CRISTOFORO LANDINO (1424-1504) - a Florentine humanist, among the most renowed of his time, was entrusted the reading of poetry and rhetoric in the Studio of Florence in 1458. He very probably had to meet some hostility on the course of his didactic activity, and was contested by groups of his disciples, who would have rather preferred a "more up to date" tutor, whose teaching methods "had to be inspired to that severe rigorous philologic way, already prevailing on the empiricism of the old humanistic school" to which nostalgic Landino seemed to be excessively bound at.
He enjoyed however quite important honorary appointments, being Tutor at de' Medicis', Chancellor on the Guelph behalf, writer of Public Letters for the Governing Council. Author of a Latin elegy collection, he particularly devoted himself to some "commentaries" dealing with the works of Virgil, Horace and Dante.
With Lorenzo de' Medici, he was a defender of the vulgar tongue dignity, and from his professorial chair he read Dante and Petrarca, being him the strongest upholder of the value of the Poet, in the Florence of the second 15th century.

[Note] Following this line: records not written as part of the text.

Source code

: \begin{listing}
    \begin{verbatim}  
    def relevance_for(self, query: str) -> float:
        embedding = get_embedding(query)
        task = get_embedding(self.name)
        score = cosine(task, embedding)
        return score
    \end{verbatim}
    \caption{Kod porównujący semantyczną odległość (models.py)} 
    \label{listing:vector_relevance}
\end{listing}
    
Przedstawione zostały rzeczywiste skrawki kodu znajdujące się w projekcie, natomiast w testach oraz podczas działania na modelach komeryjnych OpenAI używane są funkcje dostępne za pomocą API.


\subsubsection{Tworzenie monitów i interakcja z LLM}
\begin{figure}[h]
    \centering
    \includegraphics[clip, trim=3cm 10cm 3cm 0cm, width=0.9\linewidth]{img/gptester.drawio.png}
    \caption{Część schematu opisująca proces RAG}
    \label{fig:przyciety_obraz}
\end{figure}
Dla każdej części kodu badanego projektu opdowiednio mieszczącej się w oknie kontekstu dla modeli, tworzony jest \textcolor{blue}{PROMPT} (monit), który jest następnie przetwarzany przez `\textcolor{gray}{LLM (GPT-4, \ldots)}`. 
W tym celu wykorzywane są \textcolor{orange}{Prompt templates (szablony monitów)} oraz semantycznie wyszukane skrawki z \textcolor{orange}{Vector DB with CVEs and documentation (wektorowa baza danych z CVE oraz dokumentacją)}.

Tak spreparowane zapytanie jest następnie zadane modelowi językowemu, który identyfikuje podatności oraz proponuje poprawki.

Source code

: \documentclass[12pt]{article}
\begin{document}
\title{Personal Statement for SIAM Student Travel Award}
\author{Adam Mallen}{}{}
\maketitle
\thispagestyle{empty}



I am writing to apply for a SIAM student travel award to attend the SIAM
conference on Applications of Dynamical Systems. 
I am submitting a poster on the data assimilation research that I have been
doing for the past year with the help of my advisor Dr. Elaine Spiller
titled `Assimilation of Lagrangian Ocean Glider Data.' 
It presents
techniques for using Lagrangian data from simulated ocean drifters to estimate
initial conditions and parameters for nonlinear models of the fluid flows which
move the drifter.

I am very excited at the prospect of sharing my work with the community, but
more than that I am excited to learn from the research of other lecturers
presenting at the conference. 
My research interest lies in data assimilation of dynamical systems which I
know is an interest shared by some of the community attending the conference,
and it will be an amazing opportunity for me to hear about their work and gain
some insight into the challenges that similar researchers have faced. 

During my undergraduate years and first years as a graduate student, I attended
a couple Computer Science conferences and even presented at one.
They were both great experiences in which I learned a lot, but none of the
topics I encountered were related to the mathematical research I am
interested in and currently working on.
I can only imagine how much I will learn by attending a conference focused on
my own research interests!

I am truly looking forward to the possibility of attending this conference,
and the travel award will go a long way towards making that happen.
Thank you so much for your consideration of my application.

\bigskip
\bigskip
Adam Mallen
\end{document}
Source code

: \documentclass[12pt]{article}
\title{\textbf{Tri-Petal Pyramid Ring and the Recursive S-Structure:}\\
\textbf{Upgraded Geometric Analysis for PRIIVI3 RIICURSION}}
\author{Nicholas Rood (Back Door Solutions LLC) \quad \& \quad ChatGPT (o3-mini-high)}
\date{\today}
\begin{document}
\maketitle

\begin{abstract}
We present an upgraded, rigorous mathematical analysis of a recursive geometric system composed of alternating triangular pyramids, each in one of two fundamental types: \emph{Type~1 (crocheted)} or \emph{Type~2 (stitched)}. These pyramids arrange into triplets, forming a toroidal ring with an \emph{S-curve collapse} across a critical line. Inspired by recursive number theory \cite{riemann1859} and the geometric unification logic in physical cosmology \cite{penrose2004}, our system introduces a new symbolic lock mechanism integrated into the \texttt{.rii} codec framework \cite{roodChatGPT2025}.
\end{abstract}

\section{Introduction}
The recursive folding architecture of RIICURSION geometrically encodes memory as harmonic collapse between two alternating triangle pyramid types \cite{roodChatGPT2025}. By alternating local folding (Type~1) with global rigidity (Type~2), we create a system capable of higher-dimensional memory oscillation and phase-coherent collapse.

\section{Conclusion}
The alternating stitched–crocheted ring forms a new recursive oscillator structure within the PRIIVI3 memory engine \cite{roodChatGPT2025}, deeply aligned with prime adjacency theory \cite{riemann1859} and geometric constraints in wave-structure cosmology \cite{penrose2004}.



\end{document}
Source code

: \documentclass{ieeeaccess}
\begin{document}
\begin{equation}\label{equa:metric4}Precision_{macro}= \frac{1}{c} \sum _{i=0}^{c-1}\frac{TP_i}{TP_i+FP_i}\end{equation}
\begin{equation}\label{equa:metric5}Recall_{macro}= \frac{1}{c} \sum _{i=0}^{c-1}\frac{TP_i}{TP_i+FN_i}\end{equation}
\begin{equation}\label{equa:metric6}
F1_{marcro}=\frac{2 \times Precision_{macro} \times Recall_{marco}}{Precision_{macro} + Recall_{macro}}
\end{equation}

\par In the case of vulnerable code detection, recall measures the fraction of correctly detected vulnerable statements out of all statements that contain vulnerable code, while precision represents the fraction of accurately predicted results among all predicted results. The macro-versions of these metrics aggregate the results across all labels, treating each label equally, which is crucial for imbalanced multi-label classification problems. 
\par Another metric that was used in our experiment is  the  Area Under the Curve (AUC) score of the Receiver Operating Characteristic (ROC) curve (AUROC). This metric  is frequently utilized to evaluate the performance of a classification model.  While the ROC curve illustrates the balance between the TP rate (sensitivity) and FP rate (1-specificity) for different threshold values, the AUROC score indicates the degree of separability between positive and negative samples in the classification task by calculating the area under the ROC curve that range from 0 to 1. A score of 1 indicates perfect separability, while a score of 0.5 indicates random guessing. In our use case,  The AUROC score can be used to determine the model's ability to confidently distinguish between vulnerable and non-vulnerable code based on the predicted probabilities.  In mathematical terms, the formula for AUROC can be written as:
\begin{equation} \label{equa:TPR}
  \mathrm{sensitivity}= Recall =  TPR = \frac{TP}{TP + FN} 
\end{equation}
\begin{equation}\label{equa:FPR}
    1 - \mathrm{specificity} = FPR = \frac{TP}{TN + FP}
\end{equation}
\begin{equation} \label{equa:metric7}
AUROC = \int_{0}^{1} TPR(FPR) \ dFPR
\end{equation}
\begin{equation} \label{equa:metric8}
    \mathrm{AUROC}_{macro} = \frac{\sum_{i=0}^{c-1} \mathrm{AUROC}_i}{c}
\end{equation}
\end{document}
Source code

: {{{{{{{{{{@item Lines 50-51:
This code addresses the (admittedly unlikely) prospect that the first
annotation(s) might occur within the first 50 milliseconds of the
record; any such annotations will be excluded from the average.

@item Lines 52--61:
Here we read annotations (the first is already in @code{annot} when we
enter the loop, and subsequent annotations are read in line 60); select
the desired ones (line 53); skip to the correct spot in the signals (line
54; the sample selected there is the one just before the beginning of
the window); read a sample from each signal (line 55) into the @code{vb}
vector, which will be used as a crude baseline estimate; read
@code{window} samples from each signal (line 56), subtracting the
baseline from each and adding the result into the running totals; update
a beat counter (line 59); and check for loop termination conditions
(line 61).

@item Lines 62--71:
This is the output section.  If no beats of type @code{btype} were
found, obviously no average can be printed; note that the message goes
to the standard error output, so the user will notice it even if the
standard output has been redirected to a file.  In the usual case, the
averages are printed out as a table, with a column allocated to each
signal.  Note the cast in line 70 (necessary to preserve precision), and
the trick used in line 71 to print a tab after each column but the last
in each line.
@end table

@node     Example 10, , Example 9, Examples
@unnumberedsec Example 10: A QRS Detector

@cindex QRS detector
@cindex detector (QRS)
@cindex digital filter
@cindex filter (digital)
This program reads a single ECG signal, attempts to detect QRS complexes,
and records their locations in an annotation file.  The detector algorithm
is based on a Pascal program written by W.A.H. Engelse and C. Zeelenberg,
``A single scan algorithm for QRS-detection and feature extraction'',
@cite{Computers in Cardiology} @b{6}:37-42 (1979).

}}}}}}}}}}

The "commentary" about the Comedy, which he exhibited as a manuscript to the Governing Council in 1481, with illustrations by Sandro Botticelli, (comprehensive of etchings, copper-plate engraving) mostly drawn up on previous comment schemes, is not esteemed as a work of primary weight by critics, for the rendering of the poem itself, but it represents a valid document on the refined culture of that time.